There is no standardized litigant information on Eur-Lex that we could download using the export function. But litigants are mentioned in the text of each court ruling. This is a good use-case for web-scraping.

So we have to

  1. download the search results page
  2. save the URL for each judgment
  3. download each judgment via its URL
  4. extract the litigants from each judgment

Downloading the Search Results Page

The following code examples are available in the presentation notebook.


Go ahead and follow along.

How do we get hold of the web-page with the search results?

That’s the job of the requests module.

The search query is encoded in the URL (link) of the search results page.1

Copy and paste the URL into the script and assign it to a variable, e.g. query_url.2

#| echo: true
query_url = "https://eur-lex.europa.eu/search.html?SUBDOM_INIT=EU_CASE_LAW&DB_TYPE_OF_ACT=judgment&DTS_SUBDOM=EU_CASE_LAW&typeOfCourtStatus=COURT_JUSTICE&DTS_DOM=EU_LAW&typeOfActStatus=JUDGMENT&page=1&lang=en&CASE_LAW_SUMMARY=false&type=advanced&DB_TYPE_COURquT=COURT_JUSTICE"

Next, we pass the url to requests.get method, immediately assigning the output to a variable (r).

r = requests.get(query_url)


r now contains the html of the search results page and some other information. We can access the html part using the .text method. For the first 250 letters:

html = r.text
html[0:250]
'  \n \n \n \n \n \n \n \n \n \n \n \n \n \n        <!DOCTYPE html>\n        <html lang="en" class="no-js"\n        xml:lang="en"  >\n        <head>\n        <meta charset="utf-8">\n        \n        <meta http-equiv="X-UA-Compatible" content="IE=edge"/>\n        \n \n \n \n '

Here are the next 750 letters:

html[251:1000]
'                <meta name="viewport" content="width=device-width, initial-scale=1">\n            \n \n \n        <script type="text/javascript" src="./revamp/components/vendor/modernizr/modernizr.js?v=2.10.6"></script>\n        \n \r\n\r\n\r \r \r \r \r \r \r\n\r\n\r\n\r \r \r \r \r \r\n\n \n \n <title>Search results - EUR-Lex</title> \n \r\n\r\n\r\n\n <meta name="WT.cg_n" content="Search"/><meta name="WT.cg_s" content="Search results"/><meta name="WT.pi" content="Search result page"/><meta name="DCSext.w_oss_metadata_field" content="Document reference"/><meta name="DCSext.w_oss_metadata_collection_type" content="Single Collection"/><meta name="DCSext.w_oss_metadata_collection_option" content="EU case law"/><meta name="WT.z_usr_lan" content="en"/><meta name="WT.seg_1" content="'


  But this is just garbage!

Technically, it’s a tag soup.

Make It a Beautiful Soup

BeautifulSoup makes that tag soup readable.

We use it to

  • traverse the branches of the html code until we arrive at useful information
  • or search the entire html tree for the information we need
  • and eventually extract it

“What html tree,” you ask?

A Website Under the Hood

<html>
  <head>
    <title>A Web Page</title>
  </head>
  <body>
    <p id="author">Henning Deters</p>
    <p id="subject">A Web-Scraping Primer with Python</p>
    <a href="https://en.wikipedia.org/">A link to Wikipedia</a>
  </body>
</html>

The Eur-Lex website uses the same html syntax. It’s just a “bit” more complicated – and messy!

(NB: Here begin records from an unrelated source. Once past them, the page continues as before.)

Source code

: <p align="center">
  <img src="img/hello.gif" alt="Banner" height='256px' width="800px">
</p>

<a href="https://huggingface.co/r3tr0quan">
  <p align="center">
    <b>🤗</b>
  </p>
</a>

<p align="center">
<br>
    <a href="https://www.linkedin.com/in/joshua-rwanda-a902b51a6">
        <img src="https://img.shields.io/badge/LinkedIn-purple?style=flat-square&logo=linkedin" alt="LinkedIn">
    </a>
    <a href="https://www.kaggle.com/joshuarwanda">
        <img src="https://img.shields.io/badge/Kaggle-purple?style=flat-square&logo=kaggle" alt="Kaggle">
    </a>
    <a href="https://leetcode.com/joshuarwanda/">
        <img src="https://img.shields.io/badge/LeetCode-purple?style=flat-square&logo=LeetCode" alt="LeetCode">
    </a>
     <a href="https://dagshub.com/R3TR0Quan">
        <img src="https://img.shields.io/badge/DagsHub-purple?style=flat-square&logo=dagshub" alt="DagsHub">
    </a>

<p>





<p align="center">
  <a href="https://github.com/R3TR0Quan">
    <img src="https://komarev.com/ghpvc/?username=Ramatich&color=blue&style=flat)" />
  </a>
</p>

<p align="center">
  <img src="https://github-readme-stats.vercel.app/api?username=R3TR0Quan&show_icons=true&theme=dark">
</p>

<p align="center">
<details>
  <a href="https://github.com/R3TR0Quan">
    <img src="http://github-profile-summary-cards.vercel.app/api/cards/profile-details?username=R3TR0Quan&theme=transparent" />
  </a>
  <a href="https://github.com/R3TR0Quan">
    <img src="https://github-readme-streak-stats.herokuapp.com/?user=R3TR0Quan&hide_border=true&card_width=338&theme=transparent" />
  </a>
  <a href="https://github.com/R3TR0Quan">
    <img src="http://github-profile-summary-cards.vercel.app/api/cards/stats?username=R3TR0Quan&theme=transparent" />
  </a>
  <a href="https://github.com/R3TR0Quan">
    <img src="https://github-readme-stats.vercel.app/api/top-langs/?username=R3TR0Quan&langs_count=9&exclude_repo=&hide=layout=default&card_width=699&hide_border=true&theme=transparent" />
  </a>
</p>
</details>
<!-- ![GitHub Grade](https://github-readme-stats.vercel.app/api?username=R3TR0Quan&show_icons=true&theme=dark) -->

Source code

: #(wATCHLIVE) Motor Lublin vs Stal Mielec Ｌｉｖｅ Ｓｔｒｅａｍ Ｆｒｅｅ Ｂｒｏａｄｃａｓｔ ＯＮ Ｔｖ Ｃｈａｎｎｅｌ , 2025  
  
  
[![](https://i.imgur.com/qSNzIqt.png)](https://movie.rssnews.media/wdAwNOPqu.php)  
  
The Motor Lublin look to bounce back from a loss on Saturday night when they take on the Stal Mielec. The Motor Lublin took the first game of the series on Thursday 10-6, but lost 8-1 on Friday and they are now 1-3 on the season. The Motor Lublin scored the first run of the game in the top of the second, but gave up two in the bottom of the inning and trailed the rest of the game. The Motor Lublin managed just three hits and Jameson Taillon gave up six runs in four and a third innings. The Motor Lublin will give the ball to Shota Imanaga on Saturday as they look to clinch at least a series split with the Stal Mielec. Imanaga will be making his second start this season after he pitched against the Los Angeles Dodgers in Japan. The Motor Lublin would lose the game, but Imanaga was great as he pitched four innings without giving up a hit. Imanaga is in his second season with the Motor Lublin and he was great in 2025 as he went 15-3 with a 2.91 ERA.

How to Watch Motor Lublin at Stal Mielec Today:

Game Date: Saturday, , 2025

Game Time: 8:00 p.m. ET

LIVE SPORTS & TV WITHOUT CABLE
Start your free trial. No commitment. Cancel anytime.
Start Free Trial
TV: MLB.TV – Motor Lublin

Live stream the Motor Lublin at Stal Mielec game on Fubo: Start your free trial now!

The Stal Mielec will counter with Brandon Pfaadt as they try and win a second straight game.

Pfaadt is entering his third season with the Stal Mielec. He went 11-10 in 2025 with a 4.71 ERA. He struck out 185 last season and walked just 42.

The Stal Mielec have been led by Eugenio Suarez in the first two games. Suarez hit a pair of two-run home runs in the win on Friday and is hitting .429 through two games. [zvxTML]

  • Text is embedded in “tags”: <p></p> for paragraphs, <a></a> for links etc.
  • Some tags carry additional attributes: id=..., href=...
  • Nesting: <p> sits between <body>, which is in <html>

Inspecting the html code on Eur-Lex


Please go to the search results, then hit F12 (Firefox) or Shift-Ctrl-J (Chrome) to open the developer tools.

  • click on the “element picker”
  • select the first search result
  • the tool shows you the html snippet that corresponds to the search result

It can be useful to examine the full html source. In Firefox, right-click anywhere and select “View Page Source”.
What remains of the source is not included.